Cona: la marcia della dignità - di Paolo Righetti

Non c’è alternativa a una gestione efficace e organizzata, non emergenziale, del fenomeno migratorio, nel rispetto di diritti umani, solidarietà, convivenza civile e multiculturale.

A distanza di neanche un anno, al centro di accoglienza straordinario di Cona, in provincia di Venezia, è riesploso il forte disagio per una situazione insostenibile per la dimensione delle presenze e le problematiche condizioni di vita che lo caratterizzano.

Qualche centinaio di migranti è uscito dal centro mettendosi in marcia per giorni verso la Prefettura di Venezia. Un’iniziativa rischiosa per i richiedenti asilo che vi hanno partecipato, che rischiavano di essere esclusi dal circuito della protezione umanitaria. Ma originata da un disagio reale e da una condizione inaccettabile, che si protrae da lungo tempo. Una richiesta, prima di tutto, come hanno affermato molti dei rifugiati protagonisti della marcia, di veder riconosciuta la propria dignità di persone.

Anche se priva di una prospettiva precisa, e in parte strumentalizzata da soggetti terzi, la “marcia della dignità” ha raccolto attenzione e solidarietà. La Diocesi ha messo a disposizione alcune strutture parrocchiali per un’ospitalità di emergenza, attirandosi per questo un vergognoso attacco di Forza Nuova, a testimonianza di un imbarbarimento culturale che fa prevalere l’odio, la discriminazione, il razzismo sulle ragioni del vivere civile e della solidarietà.
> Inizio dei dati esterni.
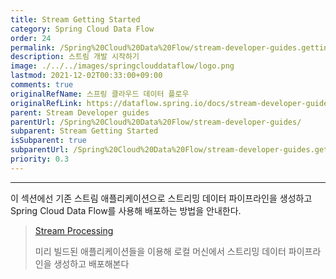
```yaml
---
title: Stream Getting Started
category: Spring Cloud Data Flow
order: 24
permalink: /Spring%20Cloud%20Data%20Flow/stream-developer-guides.getting-started/
description: 스트림 개발 시작하기
image: ./../../images/springclouddataflow/logo.png
lastmod: 2021-12-02T00:33:00+09:00
comments: true
originalRefName: 스프링 클라우드 데이터 플로우
originalRefLink: https://dataflow.spring.io/docs/stream-developer-guides/getting-started/
parent: Stream Developer guides
parentUrl: /Spring%20Cloud%20Data%20Flow/stream-developer-guides/
subparent: Stream Getting Started
isSubparent: true
subparentUrl: /Spring%20Cloud%20Data%20Flow/stream-developer-guides.getting-started/
priority: 0.3
---
```


---

이 섹션에선 기존 스트림 애플리케이션으로 스트리밍 데이터 파이프라인을 생성하고 Spring Cloud Data Flow를 사용해 배포하는 방법을 안내한다.

> [Stream Processing](../stream-developer-guides.getting-started.stream-processing)
> 
> 미리 빌드된 애플리케이션들을 이용해 로컬 머신에서 스트리밍 데이터 파이프라인을 생성하고 배포해본다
La Prefettura e le forze dell’ordine hanno gestito la situazione accompagnando l’iniziativa di protesta, orientando a un rientro nel centro e trovando soluzioni per una parziale riallocazione.

Questi fatti ripropongono con evidenza le difficoltà e la lentezza nel trovare soluzioni diverse rispetto alle grandi concentrazioni con condizioni di sovraffollamento e di disagio insostenibili per i migranti e per il territorio che li accoglie.

Ripropongono con forza l’esigenza di un sistema di accoglienza più strutturato ed efficiente, migliorando e rafforzando il coinvolgimento e il coordinamento tra organismi istituzionali centrali e territoriali, sia per i criteri di ripartizione, sia per l’individuazione dei siti, degli edifici, delle strutture più idonei. Confermano la necessità dell’estensione del sistema di accoglienza diffusa, responsabilizzando tutti i comuni, come condizione più favorevole per un’equa e proporzionale distribuzione, per rendere possibili e praticabili gli interventi necessari per una maggiore inclusione sociale, dalla formazione linguistica, culturale e giuridica, all’inserimento transitorio in lavori di pubblica utilità, fino al coinvolgimento dei migranti nelle politiche attive del lavoro.

E’ proprio l’ approccio di netta chiusura e rifiuto della maggior parte dei Comuni ad aderire al sistema Sprar che porta a quelle concentrazioni. Un approccio contradditorio perché perfettamente analogo a quello dell’Europa nei confronti dell’Italia, che giustamente si richiede di cambiare. Un approccio alimentato politicamente in modo strumentale e speculativo e sostenuto da una regressione sul piano culturale e solidale che porta a rifiutare qualsiasi percorso e azione di accoglienza e integrazione.

Si alimenta la convinzione e l’illusione che sia possibile eliminare il fenomeno migratorio con muri e respingimenti, che sia possibile uno stop totale a nuovi ingressi, che sia praticabile un rimpatrio di massa di chi non ottiene il riconoscimento dello status di rifugiato.

Non c’è invece alternativa a un governo e a una gestione efficace e organizzata, non più emergenziale, del fenomeno migratorio, a interventi concreti e praticabili e nel rispetto dei valori irrinunciabili di solidarietà, di rispetto dei diritti umani, di convivenza civile e multiculturale.

Come Cgil del Veneto siamo da tempo impegnati a sollecitare questa impostazione a livello istituzionale, politico, sociale, a costruire una rete di relazioni e alleanze, nella consapevolezza che è necessario mettere in campo un’azione più organica e continua di intervento nell’ambito della contrattazione sociale e territoriale ma anche e soprattutto sul piano culturale e valoriale, all’esterno e all’interno della nostra organizzazione.

Per questo stiamo programmando iniziative pubbliche e visibili che promuovano un’idea diversa del governo dei processi migratori, che rilancino le nostre proposte e rivendicazioni, tenendo intrecciate le politiche di accoglienza e integrazione, le politiche di welfare, le politiche del lavoro in una prospettiva di universalità, esigibilità e omogeneità dei diritti sociali e di cittadinanza.